Scientists at the University of Ghana have identified a gene that is the major cause of inherited deafness in the country.
The scientists at the West African Centre for Cell Biology of Infectious Pathogens (WACCBIP) at the university collected samples from children in the 11 schools for the deaf across the country.
The findings also indicated a 1.4 per cent carrier frequency rate among 145 healthy Ghanaians who were screened randomly, suggesting that among every 145 Ghanaians, two are likely to carry the defective gene that can be passed on to their children.
Known as the Gap junction beta 2 (GJB2) or Connexin 26, the gene directs the production of proteins that make up part of the inner ear.
Being recessive, carriers of the gene, who inherit just one defective copy from a parent, have normal hearing. But those with two flawed copies, one from each parent, have hearing loss that can range from moderate to profound.
The Ghana-led research is one of the several advances that will make it possible to offer genetic testing in the country to help people determine why their families are hearing impaired and also to check the spread of the gene.
A Doctor of Philosophy (PhD) candidate, Mr Mawuli Adade, conducted the field research which was approved by the Noguchi Memorial Institute for Medical Research Ethical Review Board and the Special Education Unit of the Ghana Education Service.

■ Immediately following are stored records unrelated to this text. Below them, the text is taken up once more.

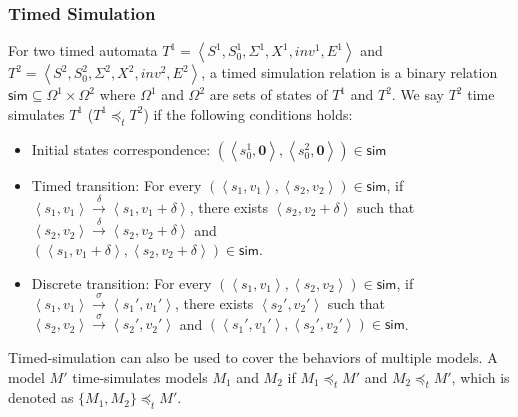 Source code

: \subsubsection{Timed Simulation}
For two timed automata $T^1=\left\langle S^1,S_0^1,\Sigma^1,X^1,inv^1,E^1\right\rangle$ and $T^2=\left\langle S^2,S_0^2,\Sigma^2,X^2,inv^2,E^2\right\rangle$, a timed simulation relation is a binary relation $\textsf{sim}\subseteq \Omega^1\times \Omega^2$ where $\Omega^1$ and $\Omega^2$ are sets of states of $T^1$ and $T^2$. We say $T^2$ \textsf{time simulates} $T^1$ ($T^1 \preceq_t T^2$) if the following conditions holds:
\begin{itemize}
	\item Initial states correspondence: $(\left\langle s_0^1,\textbf{0}\right\rangle,\left\langle s_0^2,\textbf{0}\right\rangle)\in \textsf{sim}$
	\item Timed transition: For every $(\left\langle s_1,v_1\right\rangle,\left\langle s_2,v_2\right\rangle)\in\textsf{sim}$, if $\left\langle s_1,v_1\right\rangle\xrightarrow{\delta}\left\langle s_1,v_1+\delta\right\rangle$, there exists $\left\langle s_2,v_2+\delta\right\rangle$ such that $\left\langle s_2,v_2\right\rangle\xrightarrow{\delta}\left\langle s_2,v_2+\delta\right\rangle$ and \\$(\left\langle s_1,v_1+\delta\right\rangle,\left\langle s_2,v_2+\delta\right\rangle)\in\textsf{sim}$.
	\item Discrete transition: For every $(\left\langle s_1,v_1\right\rangle,\left\langle s_2,v_2\right\rangle)\in\textsf{sim}$, if $\left\langle s_1,v_1\right\rangle\xrightarrow{\sigma}\left\langle s_1',v_1'\right\rangle$, there exists $\left\langle s_2',v_2'\right\rangle$ such that $\left\langle s_2,v_2\right\rangle\xrightarrow{\sigma}\left\langle s_2',v_2'\right\rangle$ and $(\left\langle s_1',v_1'\right\rangle,\left\langle s_2',v_2'\right\rangle)\in\textsf{sim}$.
\end{itemize}
Timed-simulation can also be used to cover the behaviors of multiple models. 
A model $M'$ time-simulates models $M_1$ and $M_2$ if $M_1\preceq_t M'$ and $M_2\preceq_t M'$,
which is denoted as $\{M_1,M_2\}\preceq_t M'$.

It was supervised by a biochemist, Professor Gordon A. Awandare, and two experts in Audiology at the Korle Bu Teaching Hospital — Prof. Ambroise Wankam and Prof. Geoffrey Amedofu.
The study results, which were published in the medical journal, Frontiers Journal, last month, showed that 1,104 medical reports of the students in the 11 schools for the deaf were reviewed to identify selected participants.
Ninety-seven families with at least two members living with hearing impairment and 166 individuals who did not have any family history of the condition were then identified.
A detailed family history was obtained from all participants and consent forms were signed prior to enrolment.
The record of each participant was reviewed by a medical geneticist and an ear, nose and throat (ENT) specialist and blood.